Leonard Cohen's fans surprised hell out of each other on that last world tour. For decades we'd sat in lonely rooms, quietly relishing an intimate connection rarely mentioned in polite company. Suddenly there we all were, blinking in our tens of thousands at rammed-earth wineries and entertainment centres as a small grey man blinked back with hat over heart.

How did that happen?

The longest stealth campaign in music biz history is one explanation. In pop culture's terms of reference, the 78 years covered by this latest and largest biography begin in a world of antiquity. Cohen's earliest published poems predate Ginsberg's Howl and Kerouac's On the Road, let alone Heartbreak Hotel.

In his own mind he was a romantic hero by the end of World War II. As a 13-year-old boy he would walk the lonely streets of Montreal in the wee hours with his impeccably tailored collar (his wealthy family's business) turned up against the sleet, "a history of injustice in his heart, a face too noble for revenge", as he wrote not too long after, "loved by two or three beautiful women who could never have him".

Sylvie Simmons' access to such brilliantly self-mocking words - spoken, written, published and otherwise - is a boon and a gauntlet to her as biographer. Self-knowledge is Cohen's stock in trade and the unflinching truth, hard won and lightly given, his raison d'etre as an artist. His letters and interviews are so charming and insightful that knowing when to stop quoting them may have been her hardest task.

Her skill is in adapting such sources - Cohen's poetic peers and lovers naturally share degrees of his clarity and eloquence - to place us in vivid scenes from his extraordinary life.

The sheer breadth of these, from the early 60s' hash-smoking, partner-swapping literary enclave of his Greek island home, to his quiet farewell to lifelong depression at the feet of a Hindu mystic early in the new century, might make any 78-year-old sigh with envy.

Seemingly within a breath of his decision to pursue the singer's vocation as a relatively old man of 33, we are plunged loins-deep into the Chelsea Hotel orgy of Andy Warhol and the Velvet Underground, where Bob Dylan, Lou Reed, Jimi Hendrix, Jim Morrison and Janis Joplin are instant equals, if not exactly friends for the lone, drifting foreigner with his sharp suit and cheap typewriter.

At various points of departure - from countries, from relationships, into LSD binges and war zones and crises of confidence - Simmons' core suggestion is that "Leonard seemed to thrive on this paradox of distance and intimacy"; that the tension between his romantic distance from the world and his consuming passion to engage and inspire it is the engine driving his life and work.

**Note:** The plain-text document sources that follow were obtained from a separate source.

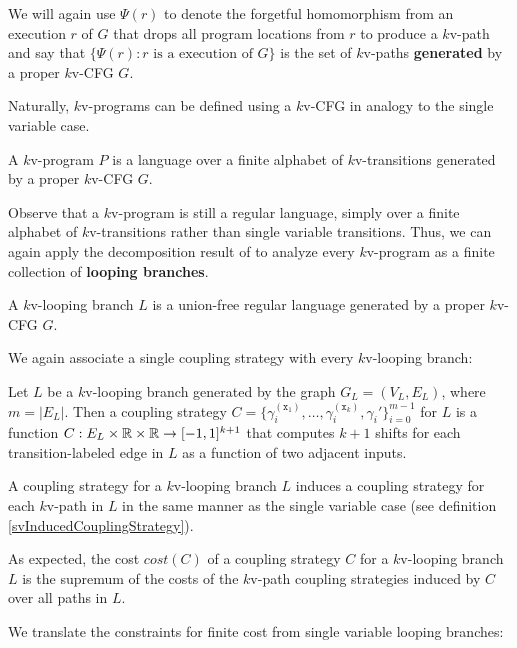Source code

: We will again use $\Psi(r)$ to denote the forgetful homomorphism from an execution $r$ of $G$ that drops all program locations from $r$ to produce a $k$v-path and say that $\{\Psi(r): r\text{ is a execution of }G\}$ is the set of $k$v-paths \textbf{generated} by a proper $k$v-CFG $G$. 

Naturally, $k$v-programs can be defined using a $k$v-CFG in analogy to the single variable case. 

\begin{defn}
    A $k$v-program $P$ is a language over a finite alphabet of $k$v-transitions generated by a proper $k$v-CFG $G$. 
\end{defn}

Observe that a $k$v-program is still a regular language, simply over a finite alphabet of $k$v-transitions rather than single variable transitions. Thus, we can again apply the decomposition result of \cite{afoninMinimalUnionFreeDecompositions2009} to analyze every $k$v-program as a finite collection of \textbf{looping branches}.

\begin{defn}
    A $k$v-looping branch $L$ is a union-free regular language generated by a proper $k$v-CFG $G$. 
\end{defn}

We again associate a single coupling strategy with every $k$v-looping branch:

\begin{defn}
    Let $L$ be a $k$v-looping branch generated by the graph $G_L = (V_L, E_L)$, where $m = |E_L|$. Then a coupling strategy $C = \{\gamma_i^{(\texttt{x}_1)},\ldots, \gamma_i^{(\texttt{x}_k)}, \gamma_i'\}_{i=0}^{m-1}$ for $L$ is a function $C:E_L\times\mathbb{R} \times\mathbb{R}\to [-1, 1]^{k+1}$ that computes $k+1$ shifts for each transition-labeled edge in $L$ as a function of two adjacent inputs.
\end{defn}

A coupling strategy for a $k$v-looping branch $L$ induces a coupling strategy for each $k$v-path in $L$ in the same manner as the single variable case (see definition \ref{svInducedCouplingStrategy}). 

As expected, the cost $cost(C)$ of a coupling strategy $C$ for a $k$v-looping branch $L$ is the supremum of the costs of the $k$v-path coupling strategies induced by $C$ over all paths in $L$.

We translate the constraints for finite cost from single variable looping branches:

Her subject beats her to that revelation, too. In his debut novel of 1963, The Favourite Game, Cohen's alter-ego writes to a lover: "If you let me I'd always keep you 400 miles away and write you pretty poems and letters . . . I'm afraid to live any place but in expectation."

It's a place ripe for God, Simmons observes. Her story gives equal weight to Cohen's artistic pursuits and his spiritual quest, from the intellectual Judaic discourse of his upbringing to the Zen Buddhist retreat on Mt Baldy, California, where he was ordained a monk in 1996. Even there, the exquisite tragicomedy of his life's work is reflected back at him: "You can't live in God's world," says his ancient Japanese master, Roshi. "There are no restaurants or toilets."

Simmons' portrait of Leonard Cohen endorses what most of his fans know, from his crippling perfectionism as a writer and recording artist, to a devotion to beautiful women which is religious in its own right. It's telling that lucid input from a wealth of collaborators and long-term lovers, from Marianne and Suzanne (not the one in the song, as it happened) to Rebecca de Mornay and Anjani, is almost unanimously affectionate, without ignoring passing stains on his perceived sainthood.

Ultimately it's the artist's sheer dedication, over so many years, to reconciling such extremes that leads us to gasp over skeletally produced CDs and slim volumes in lonely rooms, and to stand in rapt ovations in wineries and entertainment centres. Simmons' best news for them is that even after all those prayers, he's not done yet.